» Problem requirements
Return the following from the records below: each line, word for word, starting with the line that contains "[00:35:54]主持人：" and going on through the line that contains "[00:38:50]正確的做", with nothing outside that range.

» Record excerpts
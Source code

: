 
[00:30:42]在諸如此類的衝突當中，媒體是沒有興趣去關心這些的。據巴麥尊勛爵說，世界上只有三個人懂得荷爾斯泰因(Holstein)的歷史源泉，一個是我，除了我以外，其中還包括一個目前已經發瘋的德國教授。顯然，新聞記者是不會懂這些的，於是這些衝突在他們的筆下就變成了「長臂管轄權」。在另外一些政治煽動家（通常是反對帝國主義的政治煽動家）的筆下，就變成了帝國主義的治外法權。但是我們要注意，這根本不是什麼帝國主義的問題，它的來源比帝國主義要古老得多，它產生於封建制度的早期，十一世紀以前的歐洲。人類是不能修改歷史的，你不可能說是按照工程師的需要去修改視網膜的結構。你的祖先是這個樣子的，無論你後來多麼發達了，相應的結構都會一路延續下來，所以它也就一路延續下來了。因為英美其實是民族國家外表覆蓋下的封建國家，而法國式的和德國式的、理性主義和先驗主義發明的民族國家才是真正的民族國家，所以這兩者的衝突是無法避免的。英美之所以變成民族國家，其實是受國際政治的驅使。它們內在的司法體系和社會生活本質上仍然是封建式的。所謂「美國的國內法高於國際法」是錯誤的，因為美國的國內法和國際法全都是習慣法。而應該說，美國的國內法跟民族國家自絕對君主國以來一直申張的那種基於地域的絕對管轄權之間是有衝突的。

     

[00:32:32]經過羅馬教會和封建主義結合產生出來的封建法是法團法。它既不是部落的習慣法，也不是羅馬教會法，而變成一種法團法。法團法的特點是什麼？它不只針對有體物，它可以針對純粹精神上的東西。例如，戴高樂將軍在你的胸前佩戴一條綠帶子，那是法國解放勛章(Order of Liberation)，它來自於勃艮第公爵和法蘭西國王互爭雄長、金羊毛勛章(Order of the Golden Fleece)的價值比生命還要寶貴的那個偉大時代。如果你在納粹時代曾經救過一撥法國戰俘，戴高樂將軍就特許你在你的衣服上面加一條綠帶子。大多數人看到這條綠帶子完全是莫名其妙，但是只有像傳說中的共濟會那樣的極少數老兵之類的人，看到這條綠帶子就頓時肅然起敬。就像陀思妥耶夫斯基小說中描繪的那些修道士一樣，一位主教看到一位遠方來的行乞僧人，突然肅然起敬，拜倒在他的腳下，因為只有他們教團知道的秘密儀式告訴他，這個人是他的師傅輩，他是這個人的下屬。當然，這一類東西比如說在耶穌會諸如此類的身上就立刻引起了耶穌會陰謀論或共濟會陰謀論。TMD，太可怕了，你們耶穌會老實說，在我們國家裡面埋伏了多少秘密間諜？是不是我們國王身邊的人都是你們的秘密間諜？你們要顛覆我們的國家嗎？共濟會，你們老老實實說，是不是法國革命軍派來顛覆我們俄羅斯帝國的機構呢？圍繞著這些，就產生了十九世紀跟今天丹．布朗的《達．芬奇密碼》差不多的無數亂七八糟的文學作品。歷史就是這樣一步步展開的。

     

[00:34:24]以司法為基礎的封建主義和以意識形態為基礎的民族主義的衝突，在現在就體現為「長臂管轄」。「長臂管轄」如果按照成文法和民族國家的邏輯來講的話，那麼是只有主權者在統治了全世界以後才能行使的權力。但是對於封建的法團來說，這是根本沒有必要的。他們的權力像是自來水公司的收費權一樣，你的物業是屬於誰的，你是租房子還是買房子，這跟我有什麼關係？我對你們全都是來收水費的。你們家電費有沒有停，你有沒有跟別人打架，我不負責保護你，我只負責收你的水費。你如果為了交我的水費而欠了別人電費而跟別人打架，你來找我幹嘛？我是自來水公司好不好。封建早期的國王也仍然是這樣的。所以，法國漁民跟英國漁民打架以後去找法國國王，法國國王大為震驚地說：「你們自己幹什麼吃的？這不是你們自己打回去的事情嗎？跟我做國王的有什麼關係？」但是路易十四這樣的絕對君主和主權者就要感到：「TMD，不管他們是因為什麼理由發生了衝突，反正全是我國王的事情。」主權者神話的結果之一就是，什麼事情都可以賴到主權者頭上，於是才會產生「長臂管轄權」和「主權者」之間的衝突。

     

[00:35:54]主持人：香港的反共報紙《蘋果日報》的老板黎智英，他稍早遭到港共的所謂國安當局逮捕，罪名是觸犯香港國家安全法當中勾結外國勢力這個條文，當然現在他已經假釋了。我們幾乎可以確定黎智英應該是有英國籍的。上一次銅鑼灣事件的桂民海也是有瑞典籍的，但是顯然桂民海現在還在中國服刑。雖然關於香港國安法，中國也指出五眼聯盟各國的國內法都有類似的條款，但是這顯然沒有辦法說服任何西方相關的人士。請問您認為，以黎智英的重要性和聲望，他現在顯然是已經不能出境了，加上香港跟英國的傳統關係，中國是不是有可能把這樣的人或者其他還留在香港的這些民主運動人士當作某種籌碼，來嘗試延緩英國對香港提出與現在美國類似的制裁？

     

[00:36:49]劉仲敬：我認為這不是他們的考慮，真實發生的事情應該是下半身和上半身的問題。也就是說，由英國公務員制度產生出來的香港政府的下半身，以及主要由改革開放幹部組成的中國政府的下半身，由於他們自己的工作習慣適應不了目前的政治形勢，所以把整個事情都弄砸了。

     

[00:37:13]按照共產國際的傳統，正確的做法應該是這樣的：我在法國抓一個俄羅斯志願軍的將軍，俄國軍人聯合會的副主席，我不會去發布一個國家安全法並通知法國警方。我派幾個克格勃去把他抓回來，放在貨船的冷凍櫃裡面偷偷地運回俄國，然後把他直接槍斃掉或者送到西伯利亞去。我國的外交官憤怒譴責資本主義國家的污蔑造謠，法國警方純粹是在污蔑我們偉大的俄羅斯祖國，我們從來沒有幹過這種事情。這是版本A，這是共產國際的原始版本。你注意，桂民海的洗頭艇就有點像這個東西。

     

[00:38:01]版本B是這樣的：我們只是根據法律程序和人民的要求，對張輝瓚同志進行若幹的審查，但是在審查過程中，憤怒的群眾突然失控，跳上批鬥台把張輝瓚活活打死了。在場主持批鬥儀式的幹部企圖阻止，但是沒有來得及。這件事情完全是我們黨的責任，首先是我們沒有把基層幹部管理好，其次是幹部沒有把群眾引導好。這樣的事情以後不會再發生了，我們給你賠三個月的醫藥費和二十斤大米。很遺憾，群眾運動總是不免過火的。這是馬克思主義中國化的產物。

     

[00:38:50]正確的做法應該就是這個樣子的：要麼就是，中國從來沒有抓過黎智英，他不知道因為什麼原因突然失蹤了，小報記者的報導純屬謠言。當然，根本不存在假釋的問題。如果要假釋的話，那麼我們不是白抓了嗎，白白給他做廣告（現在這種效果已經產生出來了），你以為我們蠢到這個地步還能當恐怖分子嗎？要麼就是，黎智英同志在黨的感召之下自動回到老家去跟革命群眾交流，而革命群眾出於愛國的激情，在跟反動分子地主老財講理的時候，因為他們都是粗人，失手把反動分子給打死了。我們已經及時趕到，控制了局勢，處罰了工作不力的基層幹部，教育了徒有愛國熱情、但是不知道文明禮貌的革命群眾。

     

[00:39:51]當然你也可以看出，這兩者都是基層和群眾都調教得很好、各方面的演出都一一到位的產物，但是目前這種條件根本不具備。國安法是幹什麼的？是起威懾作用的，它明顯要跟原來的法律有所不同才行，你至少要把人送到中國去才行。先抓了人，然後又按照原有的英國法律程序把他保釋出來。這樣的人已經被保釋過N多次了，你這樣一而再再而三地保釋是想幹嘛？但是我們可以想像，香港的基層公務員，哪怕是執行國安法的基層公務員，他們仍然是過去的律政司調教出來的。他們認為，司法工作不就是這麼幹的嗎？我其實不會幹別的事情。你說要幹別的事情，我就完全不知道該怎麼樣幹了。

» Written response
[00:35:54]主持人：香港的反共報紙《蘋果日報》的老板黎智英，他稍早遭到港共的所謂國安當局逮捕，罪名是觸犯香港國家安全法當中勾結外國勢力這個條文，當然現在他已經假釋了。我們幾乎可以確定黎智英應該是有英國籍的。上一次銅鑼灣事件的桂民海也是有瑞典籍的，但是顯然桂民海現在還在中國服刑。雖然關於香港國安法，中國也指出五眼聯盟各國的國內法都有類似的條款，但是這顯然沒有辦法說服任何西方相關的人士。請問您認為，以黎智英的重要性和聲望，他現在顯然是已經不能出境了，加上香港跟英國的傳統關係，中國是不是有可能把這樣的人或者其他還留在香港的這些民主運動人士當作某種籌碼，來嘗試延緩英國對香港提出與現在美國類似的制裁？

     

[00:36:49]劉仲敬：我認為這不是他們的考慮，真實發生的事情應該是下半身和上半身的問題。也就是說，由英國公務員制度產生出來的香港政府的下半身，以及主要由改革開放幹部組成的中國政府的下半身，由於他們自己的工作習慣適應不了目前的政治形勢，所以把整個事情都弄砸了。

     

[00:37:13]按照共產國際的傳統，正確的做法應該是這樣的：我在法國抓一個俄羅斯志願軍的將軍，俄國軍人聯合會的副主席，我不會去發布一個國家安全法並通知法國警方。我派幾個克格勃去把他抓回來，放在貨船的冷凍櫃裡面偷偷地運回俄國，然後把他直接槍斃掉或者送到西伯利亞去。我國的外交官憤怒譴責資本主義國家的污蔑造謠，法國警方純粹是在污蔑我們偉大的俄羅斯祖國，我們從來沒有幹過這種事情。這是版本A，這是共產國際的原始版本。你注意，桂民海的洗頭艇就有點像這個東西。

     

[00:38:01]版本B是這樣的：我們只是根據法律程序和人民的要求，對張輝瓚同志進行若幹的審查，但是在審查過程中，憤怒的群眾突然失控，跳上批鬥台把張輝瓚活活打死了。在場主持批鬥儀式的幹部企圖阻止，但是沒有來得及。這件事情完全是我們黨的責任，首先是我們沒有把基層幹部管理好，其次是幹部沒有把群眾引導好。這樣的事情以後不會再發生了，我們給你賠三個月的醫藥費和二十斤大米。很遺憾，群眾運動總是不免過火的。這是馬克思主義中國化的產物。

     

[00:38:50]正確的做法應該就是這個樣子的：要麼就是，中國從來沒有抓過黎智英，他不知道因為什麼原因突然失蹤了，小報記者的報導純屬謠言。當然，根本不存在假釋的問題。如果要假釋的話，那麼我們不是白抓了嗎，白白給他做廣告（現在這種效果已經產生出來了），你以為我們蠢到這個地步還能當恐怖分子嗎？要麼就是，黎智英同志在黨的感召之下自動回到老家去跟革命群眾交流，而革命群眾出於愛國的激情，在跟反動分子地主老財講理的時候，因為他們都是粗人，失手把反動分子給打死了。我們已經及時趕到，控制了局勢，處罰了工作不力的基層幹部，教育了徒有愛國熱情、但是不知道文明禮貌的革命群眾。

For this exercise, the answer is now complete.